Il nodo dei trasporti
Salvo sorprese, quindi, ce la faremo, ma per qualcuno è ancora presto per parlare di una vittoria definitiva. «I dati Ispra sulle emissioni fotografano un Paese in crisi – dichiara Zanchini – per cui esiste il rischio che, in assenza di politiche ad hoc, la ripresa economica coincida con un nuovo aumento delle emissioni e con un peggioramento della qualità della vita nelle nostre città». Il problema, secondo il vicepresidente di Legambiente, riguarda soprattutto il settore dei trasporti e il comparto industriale, per i quali non sono state ancora avviate politiche di riforma strutturale, ma anche alcuni aspetti dell'edilizia.

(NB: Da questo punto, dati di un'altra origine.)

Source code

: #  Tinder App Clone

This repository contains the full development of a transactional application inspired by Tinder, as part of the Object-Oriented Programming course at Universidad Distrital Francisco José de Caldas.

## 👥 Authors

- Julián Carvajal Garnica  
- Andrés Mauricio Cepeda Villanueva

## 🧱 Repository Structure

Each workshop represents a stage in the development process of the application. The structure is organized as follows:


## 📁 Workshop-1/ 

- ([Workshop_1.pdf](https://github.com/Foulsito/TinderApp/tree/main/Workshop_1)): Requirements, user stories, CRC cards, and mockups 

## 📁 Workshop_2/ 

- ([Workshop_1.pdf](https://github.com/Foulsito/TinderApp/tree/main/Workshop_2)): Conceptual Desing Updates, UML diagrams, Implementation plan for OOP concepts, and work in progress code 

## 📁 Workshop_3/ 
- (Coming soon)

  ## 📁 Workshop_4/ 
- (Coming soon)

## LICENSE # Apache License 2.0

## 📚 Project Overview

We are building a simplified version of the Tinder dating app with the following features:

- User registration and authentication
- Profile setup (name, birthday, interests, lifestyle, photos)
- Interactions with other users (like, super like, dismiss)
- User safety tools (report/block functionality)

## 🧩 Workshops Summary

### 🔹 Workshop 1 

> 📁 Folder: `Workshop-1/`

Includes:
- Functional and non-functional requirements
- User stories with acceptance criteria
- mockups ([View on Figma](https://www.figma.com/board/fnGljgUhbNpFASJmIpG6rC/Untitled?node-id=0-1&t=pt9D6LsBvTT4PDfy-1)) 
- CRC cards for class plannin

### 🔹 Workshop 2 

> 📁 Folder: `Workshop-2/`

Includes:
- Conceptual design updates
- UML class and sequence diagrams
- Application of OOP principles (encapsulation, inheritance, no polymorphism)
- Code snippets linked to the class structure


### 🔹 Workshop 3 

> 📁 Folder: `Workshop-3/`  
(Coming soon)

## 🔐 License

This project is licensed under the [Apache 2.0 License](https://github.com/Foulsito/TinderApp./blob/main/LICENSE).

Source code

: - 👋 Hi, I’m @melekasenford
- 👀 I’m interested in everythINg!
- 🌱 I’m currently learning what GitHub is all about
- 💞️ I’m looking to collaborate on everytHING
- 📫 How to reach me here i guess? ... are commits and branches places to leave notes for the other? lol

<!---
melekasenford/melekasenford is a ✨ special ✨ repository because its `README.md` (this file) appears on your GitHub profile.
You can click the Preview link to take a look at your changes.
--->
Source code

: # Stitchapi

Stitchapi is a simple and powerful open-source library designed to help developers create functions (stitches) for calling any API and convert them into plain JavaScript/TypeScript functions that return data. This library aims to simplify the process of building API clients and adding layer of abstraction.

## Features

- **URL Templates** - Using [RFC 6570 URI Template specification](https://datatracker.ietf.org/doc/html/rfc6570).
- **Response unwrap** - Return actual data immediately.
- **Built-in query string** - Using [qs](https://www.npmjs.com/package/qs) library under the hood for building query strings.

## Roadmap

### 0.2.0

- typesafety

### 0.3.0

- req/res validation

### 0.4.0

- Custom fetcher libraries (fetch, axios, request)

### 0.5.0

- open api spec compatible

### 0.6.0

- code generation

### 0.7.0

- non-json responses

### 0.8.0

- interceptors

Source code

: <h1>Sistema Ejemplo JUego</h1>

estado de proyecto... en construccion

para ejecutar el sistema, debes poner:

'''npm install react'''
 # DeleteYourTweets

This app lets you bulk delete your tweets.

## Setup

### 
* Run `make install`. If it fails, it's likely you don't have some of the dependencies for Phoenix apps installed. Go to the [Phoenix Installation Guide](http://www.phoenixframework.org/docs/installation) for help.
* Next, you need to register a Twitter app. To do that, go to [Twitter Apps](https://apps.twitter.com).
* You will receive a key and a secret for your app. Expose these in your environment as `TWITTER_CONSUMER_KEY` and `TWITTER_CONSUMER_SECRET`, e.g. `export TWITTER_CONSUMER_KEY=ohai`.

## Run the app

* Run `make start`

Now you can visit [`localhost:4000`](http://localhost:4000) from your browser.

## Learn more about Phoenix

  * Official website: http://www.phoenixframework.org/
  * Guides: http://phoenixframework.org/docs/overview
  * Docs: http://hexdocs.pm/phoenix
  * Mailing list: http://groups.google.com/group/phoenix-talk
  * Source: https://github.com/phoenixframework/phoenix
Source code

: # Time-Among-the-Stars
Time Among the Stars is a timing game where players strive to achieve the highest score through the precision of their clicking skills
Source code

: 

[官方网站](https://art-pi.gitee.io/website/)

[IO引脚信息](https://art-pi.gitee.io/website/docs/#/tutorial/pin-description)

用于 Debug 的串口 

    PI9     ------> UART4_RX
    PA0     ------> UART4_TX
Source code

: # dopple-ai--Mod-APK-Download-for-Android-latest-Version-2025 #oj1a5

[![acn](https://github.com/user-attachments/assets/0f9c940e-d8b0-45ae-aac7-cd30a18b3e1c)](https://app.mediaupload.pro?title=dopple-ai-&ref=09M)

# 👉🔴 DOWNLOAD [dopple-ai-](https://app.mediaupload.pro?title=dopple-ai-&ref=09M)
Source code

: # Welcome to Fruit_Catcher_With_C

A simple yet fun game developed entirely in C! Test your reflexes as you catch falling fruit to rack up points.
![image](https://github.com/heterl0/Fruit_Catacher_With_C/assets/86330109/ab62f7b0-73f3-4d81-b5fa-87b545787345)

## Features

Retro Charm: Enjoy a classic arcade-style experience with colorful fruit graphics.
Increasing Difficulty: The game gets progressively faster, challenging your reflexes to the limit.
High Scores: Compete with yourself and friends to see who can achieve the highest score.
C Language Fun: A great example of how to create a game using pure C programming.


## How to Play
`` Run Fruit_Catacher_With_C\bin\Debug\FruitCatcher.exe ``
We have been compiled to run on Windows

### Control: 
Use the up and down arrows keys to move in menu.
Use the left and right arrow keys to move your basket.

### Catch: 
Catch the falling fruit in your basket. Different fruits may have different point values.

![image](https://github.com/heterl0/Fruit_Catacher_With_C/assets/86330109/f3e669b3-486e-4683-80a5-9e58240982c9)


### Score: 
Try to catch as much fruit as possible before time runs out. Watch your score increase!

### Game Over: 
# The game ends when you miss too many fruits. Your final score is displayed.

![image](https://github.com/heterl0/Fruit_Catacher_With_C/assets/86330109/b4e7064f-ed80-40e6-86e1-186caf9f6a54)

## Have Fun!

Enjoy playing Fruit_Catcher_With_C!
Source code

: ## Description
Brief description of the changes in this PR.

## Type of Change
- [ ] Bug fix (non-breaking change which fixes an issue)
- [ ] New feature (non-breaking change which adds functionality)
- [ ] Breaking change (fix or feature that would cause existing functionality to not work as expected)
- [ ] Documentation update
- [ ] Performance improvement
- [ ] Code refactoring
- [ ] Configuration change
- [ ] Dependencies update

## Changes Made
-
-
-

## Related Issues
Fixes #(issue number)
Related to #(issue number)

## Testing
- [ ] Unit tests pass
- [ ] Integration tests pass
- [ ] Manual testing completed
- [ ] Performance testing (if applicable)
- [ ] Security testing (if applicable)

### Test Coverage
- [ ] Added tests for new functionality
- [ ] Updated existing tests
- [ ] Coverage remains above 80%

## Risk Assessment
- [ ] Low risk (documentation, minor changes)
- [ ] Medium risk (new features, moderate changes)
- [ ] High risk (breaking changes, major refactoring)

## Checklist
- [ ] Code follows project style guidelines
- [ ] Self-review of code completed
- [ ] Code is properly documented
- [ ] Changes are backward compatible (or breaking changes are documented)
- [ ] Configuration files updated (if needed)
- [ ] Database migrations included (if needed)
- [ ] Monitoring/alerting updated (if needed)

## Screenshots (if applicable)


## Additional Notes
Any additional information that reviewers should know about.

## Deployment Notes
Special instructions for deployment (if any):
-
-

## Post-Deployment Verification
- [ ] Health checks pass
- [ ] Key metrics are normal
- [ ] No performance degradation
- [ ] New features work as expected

Meno severo il giudizio della Fondazione di Edo Ronchi: «Le ultime stime della Commissione europea prevedono che dal 2020, pur mantenendo le politiche attuali, ci sarà anche un calo delle emissioni nel settore trasporti, che finora era un po' la Cenerentola della decarbonizzazione – sottolinea Barbabella – In generale, a partire dal 2009, l'Italia si è rimessa in linea col target di Kyoto, pur se con 15 anni di ritardo e con la complicità della crisi».
Il peso della crisi
Già, la crisi. Il suo ruolo nel determinare il trend degli ultimi anni è innegabile, ma quanto ha contribuito alla riduzione dei consumi e delle emissioni? «Secondo la Confindustria, il calo dei consumi è riconducibile per il 50% alla congiuntura economica sfavorevole e per l'altro 50% alle politiche di risparmio energetico – aggiunge l'esperto della Fondazione - ma noi pensiamo che per quanto riguarda le emissioni la crisi abbia avuto un peso inferiore nell'inversione di tendenza». La conferma arriverebbe dal confronto tra i consumi energetici del 2010 e le emissioni dello stesso periodo. «Due anni fa i consumi sono cresciuti del 3% rispetto all'anno precedente, ma le emissioni sono aumentate solo del 2% – osserva ancora Barbabella – sintomo che a prescindere dalle condizioni economiche c'è un effettivo scarto nella direzione dell'efficienza». Non è detto, dunque, che la ripresa economica debba coincidere con una nuova impennata delle emissioni, anche perché se da una parte la crisi deprime i consumi, e quindi interviene in favore della decarbonizzazione, è vero anche che la ridotta disponibilità economica scoraggia gli investimenti nel settore delle rinnovabili e della riqualificazione energetica. Dalla fine della crisi, in altri termini, potrebbero venir fuori anche novità positive. Per avere i dati definitivi, in ogni caso, bisognerà attendere almeno un altro anno, tenendo presente che, oltre al Protocollo di Kyoto, l'Italia deve affrontare la fida degli obiettivi europei al 2020, che riguardano anche lo sviluppo delle rinnovabili e l'efficienza energetica. E in questo caso, evidentemente, non potremo di certo contare sulla crisi.